Kyrgyzstan, Mark II
As I was clearing out my queue in Read It Later (also known as the single most useful application for a 200-feed-strong RSS reader) I found a couple other Kyrgyzstan-related things to pass on. First, Human Rights Now has satellite images from Osh that show the extent of the damage and destruction done.
USIP had an event on Monday, Preventing Ethnic Violence in Kyrgyzstan: Too Little, Too Late?; I can’t find a podcast or video from it yet, but I’ll link to it should it appear.
The BBC news service reported Friday that externally displaced Kyrgyz citizens in Uzbekistan have been sent or encouraged home, the implication being that Kyrgyzstan wanted them back in the country for the constitutional referendum and Uzbekistan wasn’t real keen on massive refugee camps just inside its borders.
The UN Refugee Agency says that of the estimated 100,000 Uzbeks who crossed the border after ethnic violence in Kyrgyzstan, nearly all have returned.
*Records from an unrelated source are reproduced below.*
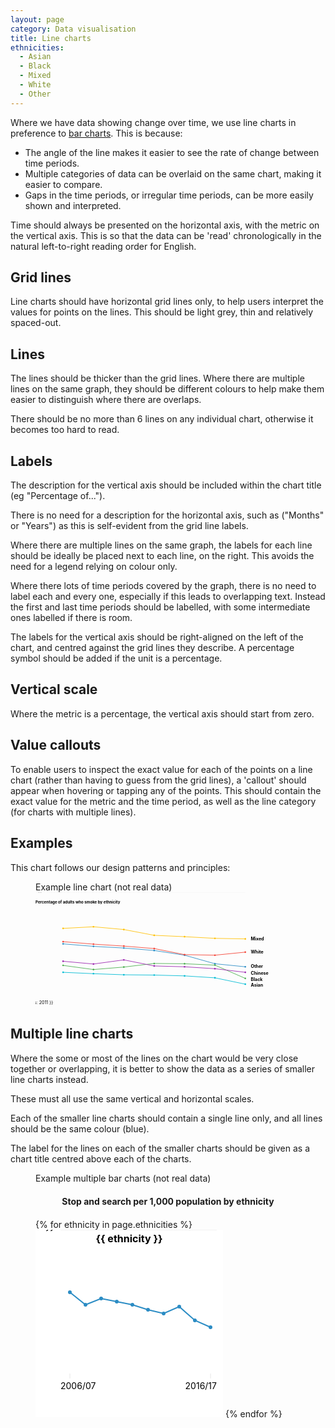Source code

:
 ```yaml
---
layout: page
category: Data visualisation
title: Line charts
ethnicities:
  - Asian
  - Black
  - Mixed
  - White
  - Other
---
```


Where we have data showing change over time, we use line charts in preference to [bar&nbsp;charts](bar-charts). This is because:

* The angle of the line makes it easier to see the rate of change between time periods.
* Multiple categories of data can be overlaid on the same chart, making it easier to compare.
* Gaps in the time periods, or irregular time periods, can be more easily shown and interpreted.

Time should always be presented on the horizontal axis, with the metric on the vertical axis. This is so that the data can be 'read' chronologically in the natural left-to-right reading order for English.

## Grid lines

Line charts should have horizontal grid lines only, to help users interpret the values for points on the lines. This should be light grey, thin and relatively spaced-out.

## Lines

The lines should be thicker than the grid lines. Where there are multiple lines on the same graph, they should be different colours to help make them easier to distinguish where there are overlaps.

There should be no more than 6 lines on any individual chart, otherwise it becomes too hard to read.

## Labels

The description for the vertical axis should be included within the chart title (eg&nbsp;"Percentage&nbsp;of...").

There is no need for a description for the horizontal axis, such as ("Months" or "Years") as this is self-evident from the grid line labels.

Where there are multiple lines on the same graph, the labels for each line should be ideally be placed next to each line, on the right. This avoids the need for a legend relying on colour only.

Where there lots of time periods covered by the graph, there is no need to label each and every one, especially if this leads to overlapping text. Instead the first and last time periods should be labelled, with some intermediate ones labelled if there is room.

The labels for the vertical axis should be right-aligned on the left of the chart, and centred against the grid lines they describe. A percentage symbol should be added if the unit is a percentage.

## Vertical scale

Where the metric is a percentage, the vertical axis should start from zero.

## Value callouts

To enable users to inspect the exact value for each of the points on a line chart (rather than having to guess from the grid lines), a 'callout' should appear when hovering or tapping any of the points. This should contain the exact value for the metric and the time period, as well as the line category (for charts with multiple lines).

## Examples

This chart follows our design patterns and principles:

<figure class="example good">
  <figcaption>Example line chart (not real data)</figcaption>
  <svg viewbox="0 0 960 420">
    <text x="0" y="40" font-weight="bold">Percentage of adults who smoke by ethnicity</text>
    {% for i in (0..6) %}
      <line x1="50" x2="760" y1="{{ i | times: 50 | plus: 80 }}" y2="{{ i | times: 50 | plus: 80 }}" stroke="#e6e6e6" stroke-width="1" />
      <text x="40" y="{{ i | times: 50 | plus: 85 }}" text-anchor="end" font-size="16">{{ i | times: 5 | minus: 30 | abs }}%</text>
    {% endfor %}
    {% for i in (0..6) %}
      <text x="{{ i | times: 110 | plus: 100 }}" y="405" text-anchor="middle" font-size="16">{{ i | plus: 2011 }}</text>
    {% endfor %}
      <path d="M 100,187.0 L 210,196.0 320,202.0 430,211.0 540,228.0 650,259.0 760,270.0" fill="none" stroke="#2B8CC4" stroke-width="2" />
      <path d="M 100,179.0 L 210,188.0 320,195.0 430,204.0 540,226.0 650,228.0 760,217" fill="none" stroke="#F44336" stroke-width="2" />
      <path d="M 100,265.0 L 210,280 320,271.0 430,258.0 540,259.0 650,264.0 760,312" fill="none" stroke="#4CAF50" stroke-width="2" />
      <path d="M 100,131.0 L 210,125.0 320,135.0 430,156.0 540,161.0 650,167.0 760,169" fill="none" stroke="#FFC107" stroke-width="2" />
      <path d="M 100,250 L 210,260 320,245.0 430,267.0 540,270 650,277.0 760,290" fill="none" stroke="#9C27B0" stroke-width="2" />
      <path d="M 100,290 L 210,295 320,299 430,300 540,303 650,310 760,333" fill="none" stroke="#00BCD4" stroke-width="2" />
      <circle cx="100" cy="187" r="3" fill="#2B8CC4" />
      <circle cx="210" cy="196.0" r="3" fill="#2B8CC4" />
      <circle cx="320" cy="202.0" r="3" fill="#2B8CC4" />
      <circle cx="430" cy="211.0" r="3" fill="#2B8CC4" />
      <circle cx="540" cy="228.0" r="3" fill="#2B8CC4" />
      <circle cx="650" cy="259.0" r="3" fill="#2B8CC4" />
      <circle cx="760" cy="270.0" r="3" fill="#2B8CC4" />
      <circle cx="100" cy="179.0" r="3" fill="#F44336" />
      <circle cx="210" cy="188.0" r="3" fill="#F44336" />
      <circle cx="320" cy="195.0" r="3" fill="#F44336" />
      <circle cx="430" cy="204.0" r="3" fill="#F44336" />
      <circle cx="540" cy="226.0" r="3" fill="#F44336" />
      <circle cx="650" cy="228.0" r="3" fill="#F44336" />
      <circle cx="760" cy="217" r="3" fill="#F44336" />
      <circle cx="100" cy="265.0" r="3" fill="#4CAF50" />
      <circle cx="210" cy="280" r="3" fill="#4CAF50" />
      <circle cx="320" cy="271.0" r="3" fill="#4CAF50" />
      <circle cx="430" cy="258.0" r="3" fill="#4CAF50" />
      <circle cx="540" cy="259.0" r="3" fill="#4CAF50" />
      <circle cx="650" cy="264.0" r="3" fill="#4CAF50" />
      <circle cx="760" cy="312" r="3" fill="#4CAF50" />
      <circle cx="100" cy="131.0" r="3" fill="#FFC107" />
      <circle cx="210" cy="125.0" r="3" fill="#FFC107" />
      <circle cx="320" cy="135.0" r="3" fill="#FFC107" />
      <circle cx="430" cy="156.0" r="3" fill="#FFC107" />
      <circle cx="540" cy="161.0" r="3" fill="#FFC107" />
      <circle cx="650" cy="167.0" r="3" fill="#FFC107" />
      <circle cx="760" cy="169" r="3" fill="#FFC107" />
      <circle cx="100" cy="250" r="3" fill="#9C27B0" />
      <circle cx="210" cy="260" r="3" fill="#9C27B0" />
      <circle cx="320" cy="245.0" r="3" fill="#9C27B0" />
      <circle cx="430" cy="267.0" r="3" fill="#9C27B0" />
      <circle cx="540" cy="270" r="3" fill="#9C27B0" />
      <circle cx="650" cy="277.0" r="3" fill="#9C27B0" />
      <circle cx="760" cy="290" r="3" fill="#9C27B0" />
      <circle cx="100" cy="290" r="3" fill="#00BCD4" />
      <circle cx="210" cy="295" r="3" fill="#00BCD4" />
      <circle cx="320" cy="299" r="3" fill="#00BCD4" />
      <circle cx="430" cy="300" r="3" fill="#00BCD4" />
      <circle cx="540" cy="303" r="3" fill="#00BCD4" />
      <circle cx="650" cy="310" r="3" fill="#00BCD4" />
      <circle cx="760" cy="333" r="3" fill="#00BCD4" />
      <text x="780" y="174" font-weight="bold" font-size="16">Mixed</text>
      <text x="780" y="222" font-weight="bold" font-size="16">White</text>
      <text x="780" y="274" font-weight="bold" font-size="16">Other</text>
      <text x="780" y="298" font-weight="bold" font-size="16">Chinese</text>
      <text x="780" y="322" font-weight="bold" font-size="16">Black</text>
      <text x="780" y="343" font-weight="bold" font-size="16">Asian</text>
  </svg>
</figure>

## Multiple line charts

Where the some or most of the lines on the chart would be very close together or overlapping, it is better to show the data as a series of smaller line charts instead.

These must all use the same vertical and horizontal scales.

Each of the smaller line charts should contain a single line only, and all lines should be the same colour (blue).

The label for the lines on each of the smaller charts should be given as a chart title centred above each of the charts.

<figure class="example good">
  <figcaption>Example multiple bar charts (not real data)</figcaption>
  <div style="font-weight: bold; text-align: center; margin-top: 20px; margin-bottom: 20px;">Stop and search per 1,000 population by ethnicity</div>
  <div class="multiple-charts">
  {% for ethnicity in page.ethnicities %}
    <svg viewbox="0 0 300 300" width="300" height="300" class="small-multiple-chart" style="background-color: white;">
    <text x="150" y="20" text-anchor="middle" font-weight="bold" font-size="16">{{ ethnicity }}</text>
    {% for i in (0..3) %}
      <line x1="40" x2="290" y1="{{ i | times: 60 | plus: 50 }}" y2="{{ i | times: 60 | plus: 50 }}" stroke="#e6e6e6" stroke-width="1" />
      <text x="30" y="{{ i | times: 60 | plus: 55 }}" text-anchor="end" font-size="16">{{ i | times: 50 | minus: 150 | abs }}</text>
    {% endfor %}
    <line x1="55" x2="55" y1="230" y2="238" stroke="#e6e6e6" stroke-width="1"/>
    <line x1="280" x2="280" y1="230" y2="238" stroke="#e6e6e6" stroke-width="1"/>
    <text x="40" y="255" text-anchor="start" font-size="14">2006/07</text>
    <text x="290" y="255" text-anchor="end" font-size="14">2016/17</text>
    <path d="M 55,100 L 80,120 105,110 130,115 155,120 180,128 205,134 230,123 255,145 280,156" stroke="#2B8CC4" stroke-width="2" fill="none" />
    <circle cx="55" cy="100" r="3" fill="#2B8CC4" />
    <circle cx="80" cy="120" r="3" fill="#2B8CC4" />
    <circle cx="105" cy="110" r="3" fill="#2B8CC4" />
    <circle cx="130" cy="115" r="3" fill="#2B8CC4" />
    <circle cx="155" cy="120" r="3" fill="#2B8CC4" />
    <circle cx="180" cy="128" r="3" fill="#2B8CC4" />
    <circle cx="205" cy="134" r="3" fill="#2B8CC4" />
    <circle cx="230" cy="123" r="3" fill="#2B8CC4" />
    <circle cx="255" cy="145" r="3" fill="#2B8CC4" />
    <circle cx="280" cy="156" r="3" fill="#2B8CC4" />
    </svg>
  {% endfor %}
  </div>
</figure>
It is unclear how many may have felt pressured to do so. Amnesty International says it has anecdotal evidence that some refugees were forced onto buses to Kyrgyzstan. This was done, the group said, by refugee camp guards and Uzbek security forces.
And The Monkey Cage had a post last week on Stopping Ethnic Pogroms in Kyrgyzstan; it talks about the ramifications of carrying minimal geopolitical weight and the political bind at home and abroad the Kyrgyzstan finds itself in. [As an aside, for all that TCM gets linked hither and yon, it’s one of those odd blogs that doesn’t get a lot of conversation going in the comments. Weird. ]
I don’t know that the referendum and the return of externally displaced refugees is really any sign of future stability; it seems like there’s a good chance rioting and violence could be incited once again by a very determined group of people. Especially when there’s 400,000 people in the city who no longer have homes to go back to. But we can hope.